The long awaited American assistance began with covert information exchanges well before the United States entered the war in 1941.  Franklin D. Roosevelt gave Churchill secrets of MAGIC, the American code-breaking system which would later defeat the Imperial Japanese navy at Midway. In return, details about ULTRA and the Enigma intercepts were shared by Churchill with FDR. A massive undercover British operation at Rockefeller Center in New York City controlled joint intelligence exchanges.  U.S Army, Navy and civilian cryptanalysts were dispatched to Bletchley months before Pearl Harbor. One of them, William Friedman, America’s leading cryptanalyst, collaborated with Alan Turing, the English code breaking genius and inventor of modern digital computing.

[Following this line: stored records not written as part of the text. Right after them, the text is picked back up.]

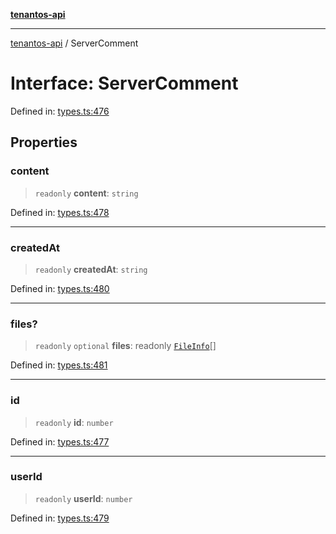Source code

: [**tenantos-api**](../README.md)

***

[tenantos-api](../globals.md) / ServerComment

# Interface: ServerComment

Defined in: [types.ts:476](https://github.com/shadmanZero/tenantos-api/blob/fe61944d7cb3ee6cc3061a8309e45287291cb501/src/types.ts#L476)

## Properties

### content

> `readonly` **content**: `string`

Defined in: [types.ts:478](https://github.com/shadmanZero/tenantos-api/blob/fe61944d7cb3ee6cc3061a8309e45287291cb501/src/types.ts#L478)

***

### createdAt

> `readonly` **createdAt**: `string`

Defined in: [types.ts:480](https://github.com/shadmanZero/tenantos-api/blob/fe61944d7cb3ee6cc3061a8309e45287291cb501/src/types.ts#L480)

***

### files?

> `readonly` `optional` **files**: readonly [`FileInfo`](FileInfo.md)[]

Defined in: [types.ts:481](https://github.com/shadmanZero/tenantos-api/blob/fe61944d7cb3ee6cc3061a8309e45287291cb501/src/types.ts#L481)

***

### id

> `readonly` **id**: `number`

Defined in: [types.ts:477](https://github.com/shadmanZero/tenantos-api/blob/fe61944d7cb3ee6cc3061a8309e45287291cb501/src/types.ts#L477)

***

### userId

> `readonly` **userId**: `number`

Defined in: [types.ts:479](https://github.com/shadmanZero/tenantos-api/blob/fe61944d7cb3ee6cc3061a8309e45287291cb501/src/types.ts#L479)

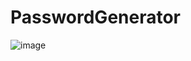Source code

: # PasswordGenerator


![image](https://user-images.githubusercontent.com/84750526/124395630-615a3500-dcc2-11eb-8509-52a2e729cabc.png)
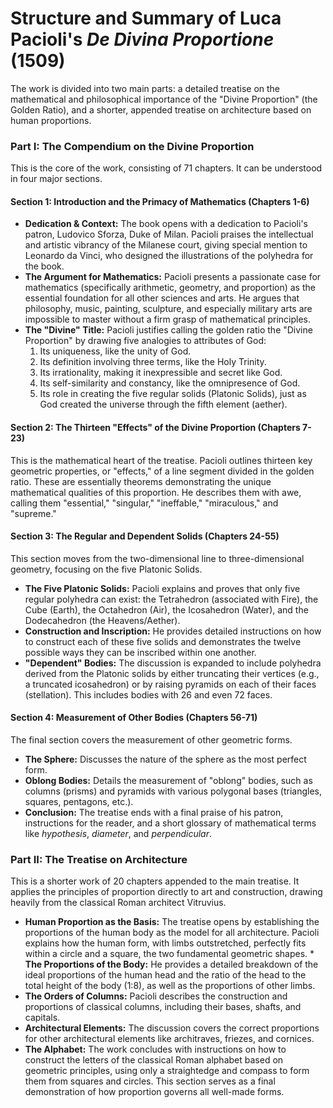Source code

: # **Structure and Summary of Luca Pacioli's *De Divina Proportione* (1509)**

The work is divided into two main parts: a detailed treatise on the mathematical and philosophical importance of the "Divine Proportion" (the Golden Ratio), and a shorter, appended treatise on architecture based on human proportions.

### **Part I: The Compendium on the Divine Proportion**

This is the core of the work, consisting of 71 chapters. It can be understood in four major sections.

#### **Section 1: Introduction and the Primacy of Mathematics (Chapters 1-6)**

* **Dedication & Context:** The book opens with a dedication to Pacioli's patron, Ludovico Sforza, Duke of Milan. Pacioli praises the intellectual and artistic vibrancy of the Milanese court, giving special mention to Leonardo da Vinci, who designed the illustrations of the polyhedra for the book.  
* **The Argument for Mathematics:** Pacioli presents a passionate case for mathematics (specifically arithmetic, geometry, and proportion) as the essential foundation for all other sciences and arts. He argues that philosophy, music, painting, sculpture, and especially military arts are impossible to master without a firm grasp of mathematical principles.  
* **The "Divine" Title:** Pacioli justifies calling the golden ratio the "Divine Proportion" by drawing five analogies to attributes of God:  
  1. Its uniqueness, like the unity of God.  
  2. Its definition involving three terms, like the Holy Trinity.  
  3. Its irrationality, making it inexpressible and secret like God.  
  4. Its self-similarity and constancy, like the omnipresence of God.  
  5. Its role in creating the five regular solids (Platonic Solids), just as God created the universe through the fifth element (aether).

#### **Section 2: The Thirteen "Effects" of the Divine Proportion (Chapters 7-23)**

This is the mathematical heart of the treatise. Pacioli outlines thirteen key geometric properties, or "effects," of a line segment divided in the golden ratio. These are essentially theorems demonstrating the unique mathematical qualities of this proportion. He describes them with awe, calling them "essential," "singular," "ineffable," "miraculous," and "supreme."

#### **Section 3: The Regular and Dependent Solids (Chapters 24-55)**

This section moves from the two-dimensional line to three-dimensional geometry, focusing on the five Platonic Solids.

* **The Five Platonic Solids:** Pacioli explains and proves that only five regular polyhedra can exist: the Tetrahedron (associated with Fire), the Cube (Earth), the Octahedron (Air), the Icosahedron (Water), and the Dodecahedron (the Heavens/Aether).  
* **Construction and Inscription:** He provides detailed instructions on how to construct each of these five solids and demonstrates the twelve possible ways they can be inscribed within one another.  
* **"Dependent" Bodies:** The discussion is expanded to include polyhedra derived from the Platonic solids by either truncating their vertices (e.g., a truncated icosahedron) or by raising pyramids on each of their faces (stellation). This includes bodies with 26 and even 72 faces.

#### **Section 4: Measurement of Other Bodies (Chapters 56-71)**

The final section covers the measurement of other geometric forms.

* **The Sphere:** Discusses the nature of the sphere as the most perfect form.  
* **Oblong Bodies:** Details the measurement of "oblong" bodies, such as columns (prisms) and pyramids with various polygonal bases (triangles, squares, pentagons, etc.).  
* **Conclusion:** The treatise ends with a final praise of his patron, instructions for the reader, and a short glossary of mathematical terms like *hypothesis*, *diameter*, and *perpendicular*.

### **Part II: The Treatise on Architecture**

This is a shorter work of 20 chapters appended to the main treatise. It applies the principles of proportion directly to art and construction, drawing heavily from the classical Roman architect Vitruvius.

* **Human Proportion as the Basis:** The treatise opens by establishing the proportions of the human body as the model for all architecture. Pacioli explains how the human form, with limbs outstretched, perfectly fits within a circle and a square, the two fundamental geometric shapes. \* **The Proportions of the Body:** He provides a detailed breakdown of the ideal proportions of the human head and the ratio of the head to the total height of the body (1:8), as well as the proportions of other limbs.  
* **The Orders of Columns:** Pacioli describes the construction and proportions of classical columns, including their bases, shafts, and capitals.  
* **Architectural Elements:** The discussion covers the correct proportions for other architectural elements like architraves, friezes, and cornices.  
* **The Alphabet:** The work concludes with instructions on how to construct the letters of the classical Roman alphabet based on geometric principles, using only a straightedge and compass to form them from squares and circles. This section serves as a final demonstration of how proportion governs all well-made forms.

The Ultra advantage changed the lives of millions who fought and unknown others affected by its global reach. By knowing the names of enemy units, their strength, exact location, order of battle, ammunition and fuel status, entire divisions were neutralized with minimal manpower effect. The breaking of the German Enigma naval code disclosed the specific grid locations of U-boat wolf packs and their refueling "milk cows." Convoys were diverted as North Atlantic ship losses dropped 75%. Even the operational depth of U-boats was learned - a crucial detail for attacking destroyers. Submarine losses reached unacceptable levels forcing redeployment to safer waters. Crucial cargo from North America safely reached diverse ports from Southampton to Murmansk. ULTRA became the silent partner in sinking the Bismarck, in victory at El Alamein, and decisively defeated the wolf-packs in the Battle of the Atlantic.  In planning Operation Overlord, strategists knew from ULTRA intercepts that Germany expected invasion at the Pas de Calais.  By using the ruse of a fictitious army commanded by a very real General George Patton, nineteen German divisions were thus removed from the battle. 

 

When Patton’s U.S. Third Army began the race from Normandy across France, it was guided by daily and often hourly briefings from Ultra intelligence. Almost all of the decrypts were hand delivered by specially trained soldiers.  And resulting from its understanding of the German high command's intentions and strategy, Ultra eliminated the crucial element of surprise.

 

With the war over Churchill ordered the destruction of all the code breaking machines into "pieces no larger than a man's hand." The Bletchley mansion was shuttered, the staff discharged and the huts emptied and boarded up. The ULTRA secret became decades of ultra silence, destined to expire with its high priests and practitioners.

 

The brilliant mathematician Alan Turing was a homosexual. While homosexuality was a criminal offense in England during the war it was ignored during his tenure at Bletchley Park. After the war a male prostitute he had taken to his home one night broke into his house for the purpose of burglary. When the break in was reported to the police and the perpetrator apprehended it Turning’s homosexuality became public knowledge. He was arrested and forced to take female hormone treatments and began to develop breasts. He fell into a great depression and committed suicide by ingesting cyanide. He had injected the poison into an apple of which he took a few bites. The police found a partial eaten apple at the scene of his death. Today some people claim the Steve Jobs, one of the founders of the Apple Computer, used the partial eaten apple as a logo for his company in honor of Turing, who many claim was the father of the modern computer.